Fue emocionante. Una vez terminó su monólogo de 45 minutos, el teatro estalló. Fue tan emocionante como la tarde en Villavicencio cuando presentaron, en 1979, en pleno estatuto de seguridad de Julio César Turbay, Guadalupe años cincuenta, la obra cumbre de su grupo, La Candelaria. Le tenían tanto miedo al combo que formó con el maestro Santiago que les enviaron a 15 soldados para que estuvieran adentro del teatro. De nada les valió protestar. Guadalupe duró 5 años gestándose. Si hubiera que explicarle a un marciano como fue la primera década de la violencia en Colombia tendrían que hacerlo viendo esta obra. Viajó a los Llanos a conocer de viva voz el relato de los sobrevivientes. Se aprendieron todas las canciones. Les temía, el poder les temía. Por eso tuvieron que aguantarse la provocación. El ejército les decomisó todos los fusiles de utilería.
A los 15 minutos de arrancar se dio cuenta, mirando con el rabillo del ojo, que no sólo el público estaba metido en el cuento, sino que los soldados estaban hechizados. Algunos lloraban, otros se quitaban los cascos y entendían, como una bofetada despertadora, la estupidez de llevar a muchachos colombianos a morir en Corea. Y de pronto, cuando el comandante de la tropa se dio cuenta que sus hombres estaba hechizados con la obra, los sacó del teatro. Patricia recuerda, cuarenta y tres años después, el dolor que le causó ver salir del recinto a esos soldaditos.

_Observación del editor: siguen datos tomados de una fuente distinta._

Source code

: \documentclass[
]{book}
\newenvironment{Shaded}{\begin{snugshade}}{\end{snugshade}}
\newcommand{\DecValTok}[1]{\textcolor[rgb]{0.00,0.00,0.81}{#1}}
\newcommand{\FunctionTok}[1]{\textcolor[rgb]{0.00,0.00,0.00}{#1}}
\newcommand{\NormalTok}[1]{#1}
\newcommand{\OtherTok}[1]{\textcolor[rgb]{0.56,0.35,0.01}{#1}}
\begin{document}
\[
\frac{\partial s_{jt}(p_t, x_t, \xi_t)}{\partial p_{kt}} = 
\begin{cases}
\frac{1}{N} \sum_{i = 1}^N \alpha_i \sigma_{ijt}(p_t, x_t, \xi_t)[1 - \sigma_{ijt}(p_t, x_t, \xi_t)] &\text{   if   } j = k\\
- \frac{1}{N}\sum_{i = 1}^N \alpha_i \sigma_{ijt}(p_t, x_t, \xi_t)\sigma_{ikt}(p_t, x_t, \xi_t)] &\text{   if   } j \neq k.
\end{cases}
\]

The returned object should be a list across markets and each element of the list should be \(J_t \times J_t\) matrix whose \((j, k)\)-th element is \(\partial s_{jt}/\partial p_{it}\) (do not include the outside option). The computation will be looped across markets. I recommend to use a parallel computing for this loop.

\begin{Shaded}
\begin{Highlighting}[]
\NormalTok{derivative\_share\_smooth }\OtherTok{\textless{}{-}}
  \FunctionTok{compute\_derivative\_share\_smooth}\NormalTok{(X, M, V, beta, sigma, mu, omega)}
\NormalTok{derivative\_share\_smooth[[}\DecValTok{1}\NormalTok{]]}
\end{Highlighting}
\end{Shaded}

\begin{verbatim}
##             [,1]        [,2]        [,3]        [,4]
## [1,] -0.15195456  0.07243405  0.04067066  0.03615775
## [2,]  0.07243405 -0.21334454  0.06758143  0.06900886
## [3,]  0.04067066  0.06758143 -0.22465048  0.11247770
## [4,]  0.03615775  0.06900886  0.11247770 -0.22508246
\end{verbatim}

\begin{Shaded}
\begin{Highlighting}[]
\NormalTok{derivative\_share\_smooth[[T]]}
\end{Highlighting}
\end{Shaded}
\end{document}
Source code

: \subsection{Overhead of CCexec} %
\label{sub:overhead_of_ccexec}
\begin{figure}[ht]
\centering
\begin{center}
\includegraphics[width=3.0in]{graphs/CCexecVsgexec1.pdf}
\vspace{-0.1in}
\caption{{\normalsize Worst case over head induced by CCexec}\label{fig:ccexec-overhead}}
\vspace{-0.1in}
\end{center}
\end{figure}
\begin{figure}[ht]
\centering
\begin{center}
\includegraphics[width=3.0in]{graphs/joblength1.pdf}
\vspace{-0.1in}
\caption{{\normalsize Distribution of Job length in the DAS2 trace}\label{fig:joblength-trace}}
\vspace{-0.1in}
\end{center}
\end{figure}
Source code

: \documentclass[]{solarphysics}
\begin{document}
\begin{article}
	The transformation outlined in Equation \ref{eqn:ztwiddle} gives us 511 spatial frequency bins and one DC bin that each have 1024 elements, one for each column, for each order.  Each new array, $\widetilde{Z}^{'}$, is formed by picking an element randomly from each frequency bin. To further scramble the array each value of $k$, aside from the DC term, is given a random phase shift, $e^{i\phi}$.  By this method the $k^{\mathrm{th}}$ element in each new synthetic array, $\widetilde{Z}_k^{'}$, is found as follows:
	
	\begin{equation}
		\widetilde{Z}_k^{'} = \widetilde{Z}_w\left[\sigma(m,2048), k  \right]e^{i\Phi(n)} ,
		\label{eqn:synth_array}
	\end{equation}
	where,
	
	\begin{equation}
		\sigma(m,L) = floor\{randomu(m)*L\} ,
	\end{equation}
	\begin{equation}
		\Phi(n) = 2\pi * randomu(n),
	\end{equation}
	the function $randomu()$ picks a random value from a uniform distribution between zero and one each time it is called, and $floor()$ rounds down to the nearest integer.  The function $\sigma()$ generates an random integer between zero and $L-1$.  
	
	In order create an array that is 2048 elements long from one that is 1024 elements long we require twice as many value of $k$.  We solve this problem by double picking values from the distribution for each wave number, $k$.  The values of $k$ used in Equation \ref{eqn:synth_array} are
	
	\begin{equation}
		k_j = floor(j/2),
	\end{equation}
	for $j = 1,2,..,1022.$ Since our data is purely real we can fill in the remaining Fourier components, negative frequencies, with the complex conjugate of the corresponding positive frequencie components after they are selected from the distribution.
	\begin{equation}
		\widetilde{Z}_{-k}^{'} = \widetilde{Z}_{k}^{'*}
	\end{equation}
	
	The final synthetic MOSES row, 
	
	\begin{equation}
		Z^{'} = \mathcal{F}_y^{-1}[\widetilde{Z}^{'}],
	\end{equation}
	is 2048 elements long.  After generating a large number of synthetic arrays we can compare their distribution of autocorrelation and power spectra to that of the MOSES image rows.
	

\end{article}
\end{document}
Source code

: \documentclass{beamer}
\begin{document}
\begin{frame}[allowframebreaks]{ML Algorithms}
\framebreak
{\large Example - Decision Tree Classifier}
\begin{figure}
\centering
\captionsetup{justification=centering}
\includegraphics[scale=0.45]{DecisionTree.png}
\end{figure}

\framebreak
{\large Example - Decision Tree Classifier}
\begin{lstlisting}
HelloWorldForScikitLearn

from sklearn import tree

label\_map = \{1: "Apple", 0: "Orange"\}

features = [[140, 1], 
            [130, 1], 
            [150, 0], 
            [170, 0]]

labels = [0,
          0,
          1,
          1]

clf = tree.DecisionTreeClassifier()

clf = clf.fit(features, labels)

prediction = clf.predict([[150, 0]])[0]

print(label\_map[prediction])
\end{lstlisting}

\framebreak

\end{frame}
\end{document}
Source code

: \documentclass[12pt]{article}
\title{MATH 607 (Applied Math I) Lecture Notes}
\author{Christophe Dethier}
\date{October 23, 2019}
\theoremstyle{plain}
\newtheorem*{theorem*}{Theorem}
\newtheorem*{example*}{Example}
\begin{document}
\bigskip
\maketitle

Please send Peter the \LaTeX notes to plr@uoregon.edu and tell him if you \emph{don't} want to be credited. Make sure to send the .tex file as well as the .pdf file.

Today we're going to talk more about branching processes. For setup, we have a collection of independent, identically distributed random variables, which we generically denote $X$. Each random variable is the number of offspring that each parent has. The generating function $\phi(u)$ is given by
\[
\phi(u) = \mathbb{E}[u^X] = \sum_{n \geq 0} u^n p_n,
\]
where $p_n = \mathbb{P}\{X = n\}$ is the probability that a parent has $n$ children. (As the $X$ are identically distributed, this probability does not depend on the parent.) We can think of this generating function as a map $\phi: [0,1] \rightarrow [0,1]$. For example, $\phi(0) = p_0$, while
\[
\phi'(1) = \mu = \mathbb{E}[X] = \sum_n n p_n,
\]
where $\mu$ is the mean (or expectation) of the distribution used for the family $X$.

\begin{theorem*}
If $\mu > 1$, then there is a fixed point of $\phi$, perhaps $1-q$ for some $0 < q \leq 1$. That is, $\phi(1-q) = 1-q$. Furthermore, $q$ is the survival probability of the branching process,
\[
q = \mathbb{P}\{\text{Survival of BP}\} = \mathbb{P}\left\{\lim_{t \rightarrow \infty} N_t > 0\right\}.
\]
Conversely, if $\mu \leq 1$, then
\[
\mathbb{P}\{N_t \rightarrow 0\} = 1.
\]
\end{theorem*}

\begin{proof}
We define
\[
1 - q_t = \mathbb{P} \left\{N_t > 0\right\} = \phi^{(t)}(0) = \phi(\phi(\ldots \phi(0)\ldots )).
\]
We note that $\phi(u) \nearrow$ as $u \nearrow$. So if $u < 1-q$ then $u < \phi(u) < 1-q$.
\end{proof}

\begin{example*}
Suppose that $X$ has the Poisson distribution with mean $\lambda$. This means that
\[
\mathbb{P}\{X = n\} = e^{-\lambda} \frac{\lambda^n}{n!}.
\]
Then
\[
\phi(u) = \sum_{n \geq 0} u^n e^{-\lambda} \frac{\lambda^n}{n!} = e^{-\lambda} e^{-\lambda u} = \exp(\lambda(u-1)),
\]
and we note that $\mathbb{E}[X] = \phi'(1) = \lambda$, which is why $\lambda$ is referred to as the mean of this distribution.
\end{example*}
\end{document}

Patricia se bajó de la tarima y empezó a abrazar a sus amigos más cercanos. Algunos los conoce desde su primera juventud, cuando era una muchacha de 17 años que terminó enamorada de Gonzalo Arango, padre creador del nadaísmo. Muchos que estuvieron con ella en la noche fría del miércoles 8 de marzo la conocen desde los años sesenta, cuando era una estudiante de filosofía y letras de la Nacional, estuvieron con ella cuando decidió dejar la Nacional para meterse de lleno en las tablas, la ayudaron a hacer, en 1966, el Festival Teatro de Cámara, el mismo año en el que decidió meterse al Partido Comunista y una década después a militar en la Unión Patriótica.
Cuando Gustavo Petro decidió nombrarla en el ministerio de cultura, hasta los enemigos más acérrimos del presidente celebraron el nombramiento. Patricia Ariza no sólo es un símbolo de las tablas sino de la resistencia. En 1988, en pleno gobierno de Virgilio Barco, recibió por primera vez la humillación de un presidente. En una decisión autoritaria de Barco, ordenó allanar el teatro la Candelaria. Algunos soldados incluso fueron hasta su casa y estuvieron a punto de quebrar sus vidrios. Y si no hubiera sido porque el periodista Hernando Coral sacó su cámara y filmó la escena, su casa en el barrio la Candelaria habría quedado hecha escombros.
Patricia ha vivido demasiado para ser inocente. En Urabá, a comienzos de los noventa, conoció un grupo de mujeres a las que los paramilitares no les había permitido enterrar a sus seres queridos después de una masacre. De ahí se le ocurrió montar su particular versión de Antigona. Vio como el Alzheimer destruía la inteligencia de Santiago García y también vivió en carne propia ser ninguneada por un presidente que en el fondo nunca confió en ella.
Se perdió una ministra, pero se recuperó a una leyenda. Eso quedó claro esa noche en la Candelaria. Otra vez Ariza había mudado de piel. Ya anuncia nuevas fechas para su monólogo. Nada la podrá quemar.